Hi Conditionfreak, Don't get rushed into racing take it slow, build a loft that you will feel comfortable with find a club that you will feel comfortable with. Start with a small number of birds from a local flyer maybe a round of late hatches.Don't fly young birds but train them out to 50 miles or so. Let them rest and molt out good this coming fall. Keep them healthy and get them ready for old birds next year. I know that many here will try to get you to fly young birds this year don't rush things. I also believe that keeping a small team is the way to go. We have to many that raise more birds then they can handle and the end result is a disaster. You can win with a small loft,small race team thats healthy and well cared for. SEMPER FI .GEORGE


----------



## SmithFamilyLoft (Nov 22, 2004)

george simon said:


> Hi Conditionfreak, Don't get rushed into racing take it slow, build a loft that you will feel comfortable with find a club that you will feel comfortable with. Start with a small number of birds from a local flyer maybe a round of late hatches.Don't fly young birds but train them out to 50 miles or so. Let them rest and molt out good this coming fall. Keep them healthy and get them ready for old birds next year. I know that many here will try to get you to fly young birds this year don't rush things. I also believe that keeping a small team is the way to go. We have to many that raise more birds then they can handle and the end result is a disaster. You can win with a small loft,small race team thats healthy and well cared for. SEMPER FI .GEORGE


George and others have given some pretty sound advice.

I would also like to add an often overlooked step in getting into this sport, and that is to find a good mentor or two. Keep in mind that almost every fancier will have some advice to give. Some of it may be good, and some of it not so good. 

Your local champs are often suggested as a source for birds, but here again, much of your local champ's success may have to do with things like loft location, loft construction, the system they use, or their particular management. Fanciers often assume that they must simply have the best birds, and I suspect that is not always the case. As it was pointed out elsewhere in this thread, the best birds in the world, which are not being managed properly, will most likely not win a race for you. So if you want to win your local races, all of the factors mentioned above will come into play.

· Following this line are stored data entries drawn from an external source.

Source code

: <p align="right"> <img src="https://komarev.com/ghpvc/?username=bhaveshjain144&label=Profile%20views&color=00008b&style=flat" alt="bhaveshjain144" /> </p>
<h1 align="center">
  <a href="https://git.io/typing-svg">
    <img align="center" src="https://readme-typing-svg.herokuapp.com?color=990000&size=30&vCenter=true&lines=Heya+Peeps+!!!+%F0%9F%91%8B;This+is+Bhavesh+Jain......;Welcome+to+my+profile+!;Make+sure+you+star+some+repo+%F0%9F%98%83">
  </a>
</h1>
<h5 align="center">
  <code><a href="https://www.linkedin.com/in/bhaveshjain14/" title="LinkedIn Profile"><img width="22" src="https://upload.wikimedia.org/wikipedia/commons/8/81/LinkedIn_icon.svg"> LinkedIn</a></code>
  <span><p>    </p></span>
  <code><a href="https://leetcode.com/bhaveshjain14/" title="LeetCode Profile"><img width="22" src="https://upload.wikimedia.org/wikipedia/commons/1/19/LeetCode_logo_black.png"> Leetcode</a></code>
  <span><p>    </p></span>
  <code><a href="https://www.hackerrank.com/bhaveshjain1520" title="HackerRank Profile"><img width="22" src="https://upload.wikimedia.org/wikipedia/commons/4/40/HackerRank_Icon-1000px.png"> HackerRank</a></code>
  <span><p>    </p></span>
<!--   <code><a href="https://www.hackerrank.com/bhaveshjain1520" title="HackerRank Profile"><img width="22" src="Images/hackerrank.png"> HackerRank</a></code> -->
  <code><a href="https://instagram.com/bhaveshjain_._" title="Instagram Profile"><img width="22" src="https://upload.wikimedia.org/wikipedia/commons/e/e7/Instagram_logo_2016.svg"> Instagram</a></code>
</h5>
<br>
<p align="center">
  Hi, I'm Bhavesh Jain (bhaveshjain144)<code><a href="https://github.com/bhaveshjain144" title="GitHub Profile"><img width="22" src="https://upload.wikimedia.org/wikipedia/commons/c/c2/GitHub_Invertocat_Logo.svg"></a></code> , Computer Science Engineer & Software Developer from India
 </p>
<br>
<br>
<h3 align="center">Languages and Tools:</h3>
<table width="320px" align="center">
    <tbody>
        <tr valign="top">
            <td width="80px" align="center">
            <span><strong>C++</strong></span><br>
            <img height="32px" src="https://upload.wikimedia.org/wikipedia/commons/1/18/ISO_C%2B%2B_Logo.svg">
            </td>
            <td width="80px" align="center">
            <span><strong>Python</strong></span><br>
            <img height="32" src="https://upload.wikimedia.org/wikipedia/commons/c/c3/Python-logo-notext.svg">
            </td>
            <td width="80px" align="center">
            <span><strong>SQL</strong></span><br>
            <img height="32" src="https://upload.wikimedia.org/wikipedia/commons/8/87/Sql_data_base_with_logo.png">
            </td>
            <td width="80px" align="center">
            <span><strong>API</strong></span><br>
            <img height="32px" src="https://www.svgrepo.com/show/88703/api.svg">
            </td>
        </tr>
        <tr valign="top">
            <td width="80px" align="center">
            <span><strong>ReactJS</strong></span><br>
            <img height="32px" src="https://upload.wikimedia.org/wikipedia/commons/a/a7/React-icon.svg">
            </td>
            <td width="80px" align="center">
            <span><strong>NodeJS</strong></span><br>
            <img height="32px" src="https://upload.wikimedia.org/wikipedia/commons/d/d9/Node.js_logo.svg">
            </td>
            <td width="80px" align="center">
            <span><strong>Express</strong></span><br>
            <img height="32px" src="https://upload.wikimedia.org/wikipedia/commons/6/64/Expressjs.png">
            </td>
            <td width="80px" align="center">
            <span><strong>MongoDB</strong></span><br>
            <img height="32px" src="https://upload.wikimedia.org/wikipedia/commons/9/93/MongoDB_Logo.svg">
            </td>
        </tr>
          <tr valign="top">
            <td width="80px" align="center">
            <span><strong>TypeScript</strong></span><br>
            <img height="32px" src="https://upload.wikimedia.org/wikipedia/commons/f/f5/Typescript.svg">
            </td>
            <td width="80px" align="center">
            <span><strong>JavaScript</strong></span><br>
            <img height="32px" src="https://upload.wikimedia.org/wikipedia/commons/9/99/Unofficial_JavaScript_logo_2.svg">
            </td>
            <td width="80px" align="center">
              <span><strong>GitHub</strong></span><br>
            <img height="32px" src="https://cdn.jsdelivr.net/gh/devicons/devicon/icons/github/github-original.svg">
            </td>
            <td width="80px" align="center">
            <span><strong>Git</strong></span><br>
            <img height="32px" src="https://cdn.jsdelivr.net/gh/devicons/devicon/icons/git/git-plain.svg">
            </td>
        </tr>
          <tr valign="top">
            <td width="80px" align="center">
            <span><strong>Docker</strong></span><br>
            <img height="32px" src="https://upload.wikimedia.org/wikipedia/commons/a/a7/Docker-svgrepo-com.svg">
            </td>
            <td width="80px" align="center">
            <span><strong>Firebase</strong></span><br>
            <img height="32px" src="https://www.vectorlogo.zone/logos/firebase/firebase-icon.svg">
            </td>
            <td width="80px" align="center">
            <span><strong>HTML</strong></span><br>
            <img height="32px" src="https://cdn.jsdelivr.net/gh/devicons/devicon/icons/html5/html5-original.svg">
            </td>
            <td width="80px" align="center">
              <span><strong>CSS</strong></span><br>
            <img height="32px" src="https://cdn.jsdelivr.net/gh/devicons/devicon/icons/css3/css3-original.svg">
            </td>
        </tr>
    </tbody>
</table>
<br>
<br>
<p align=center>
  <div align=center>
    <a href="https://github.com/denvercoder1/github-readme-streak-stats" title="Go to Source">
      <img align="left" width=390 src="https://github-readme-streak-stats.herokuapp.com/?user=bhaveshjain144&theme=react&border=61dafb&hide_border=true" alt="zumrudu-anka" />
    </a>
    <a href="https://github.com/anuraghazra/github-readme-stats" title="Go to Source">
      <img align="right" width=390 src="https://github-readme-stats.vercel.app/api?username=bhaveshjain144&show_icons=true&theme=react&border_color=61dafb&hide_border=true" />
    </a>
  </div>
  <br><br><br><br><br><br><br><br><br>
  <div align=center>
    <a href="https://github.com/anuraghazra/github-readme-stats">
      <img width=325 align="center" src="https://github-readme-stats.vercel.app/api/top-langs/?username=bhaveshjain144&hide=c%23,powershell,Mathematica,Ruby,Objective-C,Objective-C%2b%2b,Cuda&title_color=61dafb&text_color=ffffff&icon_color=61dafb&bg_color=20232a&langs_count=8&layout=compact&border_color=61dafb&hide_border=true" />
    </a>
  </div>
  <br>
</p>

The mentor is a key tool in learning the game. In many sports, a coach is key in the developement of the skills necessary to be successful. In the sport of Karate and Judo, much importance is placed on learning under a skilled teacher. Those who wish to really excell in these sport's will often move to Japan or where ever the style orginated, and study for a number of years under a Grand Master. 

Now days, because of things such as the Internet, one can read many different articles on the subject of pigeons. The problem here, is that there are many article writers, who don't have a clue about what they are talking about. So my best suggestion is to locate an experieced fancier who is willing to invest some time with you, and is willing to share his methods and the reasons why he does certain things. I know that in my personal situation, I would not have enjoyed the degree of sucess I have enjoyed, without the assistance of my mentors. 

The one issue I may disagree with my friend George, is the suggestion that you don't fly YB's this year. Being that this is only the 2nd week in January, I would think that you could have plenty of time to fly this year, depending of course on your ability to accomplish the various tasks needed. 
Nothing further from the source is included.